Sen. Chuck Grassley, R-Iowa, and six other senators are sponsoring the American Energy and Job Promotion Act. It would extend the wind production tax another two years, until the end of 2014. The tax credit is set to expire Dec. 31. It gives 2.2-cent per kilowatt-hour tax credit for wind energy production.
Grassley was the original author of the wind production tax credit back in 1992. Since then it’s been extended several times. But it also failed to get renewed on three occasions. The wind-power industry and interest groups say that uncertainty contributes to a boom-and-bust cycle of development. Critics, however, say it’s proof that the industry wouldn’t exist without government support.
The Senate deadlocked, 49-49, earlier this week in an extension of the wind production tax credit that was tacked onto a transportation bill. The amendment needed 60 votes for further action.
For more on the wind production tax credit, check out this December story by my colleague Jay F. Marks.
Senators failed to pass an amendment this afternoon that would have extended some federal tax credits for wind power and other renewable energy initiatives.
The amendment by Sen. Debbie Stabenow, D-Michigan, needed 60 votes to advance. The vote was 49-49, largely along party lines. Three Democrats voted against the measure.
Oklahoma’s Republican senators, Dr. Tom Coburn and Sen. Jim Inhofe, both voted against the amendment.
Included in the amendment was an extension of the production tax credit for wind and a 30 percent tax credit for manufacturers that retool their factories to make equipment for clean energy production, according to a statement from Stabenow’s office on March 8. The measure also covered incentives for biodiesel production.
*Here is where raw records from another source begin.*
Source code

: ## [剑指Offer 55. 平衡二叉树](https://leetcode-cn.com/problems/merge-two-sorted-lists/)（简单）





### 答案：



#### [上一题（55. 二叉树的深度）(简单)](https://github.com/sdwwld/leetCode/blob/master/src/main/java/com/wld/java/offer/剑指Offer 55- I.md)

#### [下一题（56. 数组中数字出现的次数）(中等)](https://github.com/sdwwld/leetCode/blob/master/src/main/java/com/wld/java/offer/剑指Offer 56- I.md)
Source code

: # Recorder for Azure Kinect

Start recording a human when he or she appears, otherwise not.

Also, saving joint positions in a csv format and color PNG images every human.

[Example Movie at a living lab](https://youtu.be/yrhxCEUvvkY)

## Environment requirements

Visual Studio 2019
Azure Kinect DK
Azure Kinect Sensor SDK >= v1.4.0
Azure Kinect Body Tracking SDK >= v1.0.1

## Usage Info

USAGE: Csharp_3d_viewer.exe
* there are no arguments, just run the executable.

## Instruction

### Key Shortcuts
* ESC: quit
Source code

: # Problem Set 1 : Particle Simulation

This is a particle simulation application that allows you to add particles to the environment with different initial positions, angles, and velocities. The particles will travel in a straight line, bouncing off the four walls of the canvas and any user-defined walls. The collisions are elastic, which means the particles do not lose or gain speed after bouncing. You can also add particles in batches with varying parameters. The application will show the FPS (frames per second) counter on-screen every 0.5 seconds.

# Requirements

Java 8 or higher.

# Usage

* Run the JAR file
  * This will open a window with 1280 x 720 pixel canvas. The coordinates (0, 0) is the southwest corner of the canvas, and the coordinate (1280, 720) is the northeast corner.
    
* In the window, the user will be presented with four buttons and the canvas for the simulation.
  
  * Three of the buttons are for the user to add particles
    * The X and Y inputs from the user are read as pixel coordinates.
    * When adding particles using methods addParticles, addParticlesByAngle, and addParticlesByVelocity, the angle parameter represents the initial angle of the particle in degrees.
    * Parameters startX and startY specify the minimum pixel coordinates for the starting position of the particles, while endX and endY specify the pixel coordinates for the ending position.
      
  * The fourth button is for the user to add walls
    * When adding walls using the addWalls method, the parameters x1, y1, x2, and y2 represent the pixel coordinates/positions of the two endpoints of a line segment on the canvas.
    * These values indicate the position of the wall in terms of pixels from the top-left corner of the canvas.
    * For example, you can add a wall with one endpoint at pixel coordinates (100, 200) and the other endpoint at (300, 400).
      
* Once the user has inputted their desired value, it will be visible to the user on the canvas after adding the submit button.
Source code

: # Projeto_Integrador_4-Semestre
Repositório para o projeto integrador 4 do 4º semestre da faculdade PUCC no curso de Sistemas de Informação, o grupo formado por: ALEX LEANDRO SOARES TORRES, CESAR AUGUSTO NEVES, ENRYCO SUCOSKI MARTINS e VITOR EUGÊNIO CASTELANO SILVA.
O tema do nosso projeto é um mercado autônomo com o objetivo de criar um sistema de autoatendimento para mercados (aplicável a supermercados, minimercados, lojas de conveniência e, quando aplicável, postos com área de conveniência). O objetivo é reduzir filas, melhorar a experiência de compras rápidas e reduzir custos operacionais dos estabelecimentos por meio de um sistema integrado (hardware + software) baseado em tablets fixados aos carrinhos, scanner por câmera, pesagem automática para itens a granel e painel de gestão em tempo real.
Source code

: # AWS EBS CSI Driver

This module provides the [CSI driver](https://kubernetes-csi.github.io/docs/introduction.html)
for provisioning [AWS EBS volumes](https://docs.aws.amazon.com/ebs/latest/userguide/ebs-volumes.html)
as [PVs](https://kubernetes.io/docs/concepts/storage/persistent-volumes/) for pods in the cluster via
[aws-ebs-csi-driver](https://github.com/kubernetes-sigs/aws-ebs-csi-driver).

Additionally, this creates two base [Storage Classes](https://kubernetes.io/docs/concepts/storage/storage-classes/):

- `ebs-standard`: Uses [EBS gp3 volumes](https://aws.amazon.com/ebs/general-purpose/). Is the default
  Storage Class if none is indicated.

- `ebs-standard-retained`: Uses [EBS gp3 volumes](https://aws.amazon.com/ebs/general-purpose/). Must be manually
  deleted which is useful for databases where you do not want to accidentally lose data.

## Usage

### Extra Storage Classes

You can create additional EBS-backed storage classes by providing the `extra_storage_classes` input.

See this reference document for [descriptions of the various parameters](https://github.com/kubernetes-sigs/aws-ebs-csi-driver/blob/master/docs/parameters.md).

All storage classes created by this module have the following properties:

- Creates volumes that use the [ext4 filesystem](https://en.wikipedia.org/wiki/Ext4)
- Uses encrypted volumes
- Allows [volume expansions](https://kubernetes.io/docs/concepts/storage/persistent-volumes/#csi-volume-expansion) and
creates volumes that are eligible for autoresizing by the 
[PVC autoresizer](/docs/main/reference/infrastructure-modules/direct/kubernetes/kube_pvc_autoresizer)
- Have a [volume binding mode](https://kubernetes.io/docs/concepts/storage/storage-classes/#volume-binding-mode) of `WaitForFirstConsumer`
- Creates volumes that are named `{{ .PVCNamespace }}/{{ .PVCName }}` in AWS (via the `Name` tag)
In a statement, former Oklahoma Corporation Commissioner Denise Bode said renewable energy initiatives still have bipartisan support. Bode now heads up the the American Wind Energy Association:
“We are disappointed that tens of thousands of American jobs are being put in peril by partisan gridlock in Washington. Despite the partisan vote on these broader energy amendments, the fact remains that the wind Production Tax Credit (PTC) enjoys bipartisan support in the House and Senate.
“The clock is ticking and the stakes for a timely extension of the PTC could not be clearer. We stand to lose one of America’s best new sources of American manufacturing jobs. With every day that goes by, layoffs are occurring and further job losses and even plant closings will accelerate with each month we near expiration in December. Economic studies have shown that Congressional inaction on the PTC could kill 37,000 American jobs, shutter plants and cancel billions of dollars in private investment.”
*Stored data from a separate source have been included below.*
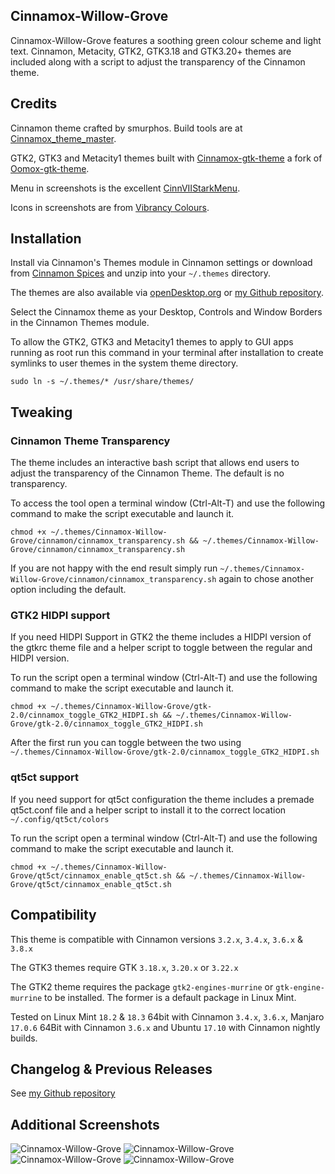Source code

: ## Cinnamox-Willow-Grove

Cinnamox-Willow-Grove features a soothing green colour scheme and light text. Cinnamon, Metacity, GTK2, GTK3.18 and GTK3.20+ themes are included along with a script to adjust the transparency of the Cinnamon theme.

## Credits

Cinnamon theme crafted by smurphos. Build tools are at [Cinnamox_theme_master](https://github.com/smurphos/cinnamox_theme_master).

GTK2, GTK3 and Metacity1 themes built with [Cinnamox-gtk-theme](https://github.com/smurphos/cinnamox-gtk-theme) a fork of [Oomox-gtk-theme](https://github.com/actionless/oomox-gtk-theme).

Menu in screenshots is the excellent [CinnVIIStarkMenu](https://cinnamon-spices.linuxmint.com/applets/view/281).

Icons in screenshots are from [Vibrancy Colours](http://www.ravefinity.com/p/vibrancy-colors-gtk-icon-theme.html).

## Installation

Install via Cinnamon's Themes module in Cinnamon settings or download from [Cinnamon Spices](https://cinnamon-spices.linuxmint.com/themes) and unzip into your `~/.themes` directory.

The themes are also available via [openDesktop.org](https://www.opendesktop.org/member/491875/) or [my Github repository](https://github.com/smurphos/cinnamox_themes/releases).

Select the Cinnamox theme as your Desktop, Controls and Window Borders in the Cinnamon Themes module.

To allow the GTK2, GTK3 and Metacity1 themes to apply to GUI apps running as root run this command in your terminal after installation to create symlinks to user themes in the system theme directory.

`sudo ln -s ~/.themes/* /usr/share/themes/`

## Tweaking

### Cinnamon Theme Transparency

The theme includes an interactive bash script that allows end users to adjust the transparency of the Cinnamon Theme. The default is no transparency.

To access the tool open a terminal window (Ctrl-Alt-T) and use the following command to make the script executable and launch it. 

`chmod +x ~/.themes/Cinnamox-Willow-Grove/cinnamon/cinnamox_transparency.sh && ~/.themes/Cinnamox-Willow-Grove/cinnamon/cinnamox_transparency.sh`

If you are not happy with the end result simply run `~/.themes/Cinnamox-Willow-Grove/cinnamon/cinnamox_transparency.sh` again to chose another option including the default.

### GTK2 HIDPI support

If you need HIDPI Support in GTK2 the theme includes a HIDPI version of the gtkrc theme file and a helper script to toggle between the regular and HIDPI version.

To run the script open a terminal window (Ctrl-Alt-T) and use the following command to make the script executable and launch it. 

`chmod +x ~/.themes/Cinnamox-Willow-Grove/gtk-2.0/cinnamox_toggle_GTK2_HIDPI.sh && ~/.themes/Cinnamox-Willow-Grove/gtk-2.0/cinnamox_toggle_GTK2_HIDPI.sh`

After the first run you can toggle between the two using `~/.themes/Cinnamox-Willow-Grove/gtk-2.0/cinnamox_toggle_GTK2_HIDPI.sh`

### qt5ct support

If you need support for qt5ct configuration the theme includes a premade qt5ct.conf file and a helper script to install it to the correct location `~/.config/qt5ct/colors`

To run the script open a terminal window (Ctrl-Alt-T) and use the following command to make the script executable and launch it. 

`chmod +x ~/.themes/Cinnamox-Willow-Grove/qt5ct/cinnamox_enable_qt5ct.sh && ~/.themes/Cinnamox-Willow-Grove/qt5ct/cinnamox_enable_qt5ct.sh`

## Compatibility

This theme is compatible with Cinnamon versions `3.2.x`, `3.4.x`, `3.6.x` & `3.8.x`

The GTK3 themes require GTK `3.18.x`, `3.20.x` or `3.22.x`

The GTK2 theme requires the package `gtk2-engines-murrine` or `gtk-engine-murrine` to be installed. The former is a default package in Linux Mint.

Tested on Linux Mint `18.2` & `18.3` 64bit with Cinnamon `3.4.x`, `3.6.x`, Manjaro `17.0.6` 64Bit with Cinnamon `3.6.x` and Ubuntu `17.10` with Cinnamon nightly builds.

## Changelog & Previous Releases

See [my Github repository](https://github.com/smurphos/cinnamox_themes/releases)

## Additional Screenshots

![Cinnamox-Willow-Grove](https://github.com/smurphos/cinnamox_themes/raw/master/Screenshots/Willow-Grove-menu.png "Cinnamox-Willow-Grove")
![Cinnamox-Willow-Grove](https://github.com/smurphos/cinnamox_themes/raw/master/Screenshots/Willow-Grove-calendar.png "Cinnamox-Willow-Grove")
![Cinnamox-Willow-Grove](https://github.com/smurphos/cinnamox_themes/raw/master/Screenshots/Willow-Grove-GTK.png  "Cinnamox-Willow-Grove")
![Cinnamox-Willow-Grove](https://github.com/smurphos/cinnamox_themes/raw/master/Screenshots/Willow-Grove-trans.png  "Cinnamox-Willow-Grove")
Meanwhile, the conservative Heritage Foundation argued that tax incentives for energy production distort the free market and campaigned against the Stabenow amendment. The group called it an extension of the 2009 economic stimulus package:
For decades, various alternative energy industries have claimed that subsidies were needed to jumpstart their nascent industry. Wind, for example, has been making the claim for 20 years. Yet, since the production tax credit came online in 1992, wind accounts for only 2.3% of America’s electricity.